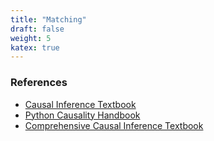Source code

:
 ```yaml
---
title: "Matching"
draft: false
weight: 5
katex: true
---
```


### References
- [Causal Inference Textbook](https://mixtape.scunning.com/matching-and-subclassification.html)
- [Python Causality Handbook](https://matheusfacure.github.io/python-causality-handbook/10-Matching.html)
- [Comprehensive Causal Inference Textbook](https://cdn1.sph.harvard.edu/wp-content/uploads/sites/1268/2021/03/ciwhatif_hernanrobins_30mar21.pdf)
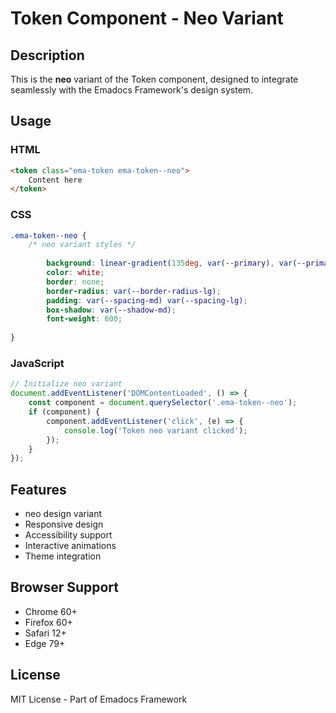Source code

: # Token Component - Neo Variant

## Description
This is the **neo** variant of the Token component, designed to integrate seamlessly with the Emadocs Framework's design system.

## Usage

### HTML
```html
<token class="ema-token ema-token--neo">
    Content here
</token>
```

### CSS
```css
.ema-token--neo {
    /* neo variant styles */
    
        background: linear-gradient(135deg, var(--primary), var(--primary-dark));
        color: white;
        border: none;
        border-radius: var(--border-radius-lg);
        padding: var(--spacing-md) var(--spacing-lg);
        box-shadow: var(--shadow-md);
        font-weight: 600;
    
}
```

### JavaScript
```javascript
// Initialize neo variant
document.addEventListener('DOMContentLoaded', () => {
    const component = document.querySelector('.ema-token--neo');
    if (component) {
        component.addEventListener('click', (e) => {
            console.log('Token neo variant clicked');
        });
    }
});
```

## Features
- neo design variant
- Responsive design
- Accessibility support
- Interactive animations
- Theme integration

## Browser Support
- Chrome 60+
- Firefox 60+
- Safari 12+
- Edge 79+

## License
MIT License - Part of Emadocs Framework
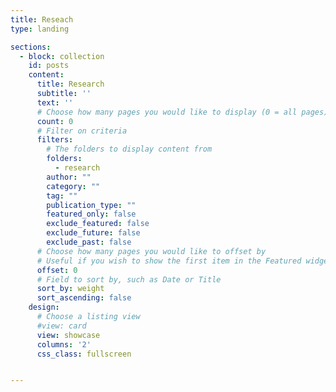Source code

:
 ```yaml
---
title: Reseach
type: landing

sections:
  - block: collection
    id: posts
    content:
      title: Research
      subtitle: ''
      text: ''
      # Choose how many pages you would like to display (0 = all pages)
      count: 0
      # Filter on criteria
      filters:
        # The folders to display content from
        folders:
          - research
        author: ""
        category: ""
        tag: ""
        publication_type: ""
        featured_only: false
        exclude_featured: false
        exclude_future: false
        exclude_past: false
      # Choose how many pages you would like to offset by
      # Useful if you wish to show the first item in the Featured widget
      offset: 0
      # Field to sort by, such as Date or Title
      sort_by: weight
      sort_ascending: false
    design:
      # Choose a listing view
      #view: card
      view: showcase
      columns: '2'
      css_class: fullscreen


---
```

**Task instructions**
Whenever "like" shows up in a line of the listing, copy that whole line.

**Output of the exercise**
      # Choose how many pages you would like to display (0 = all pages)
      # Choose how many pages you would like to offset by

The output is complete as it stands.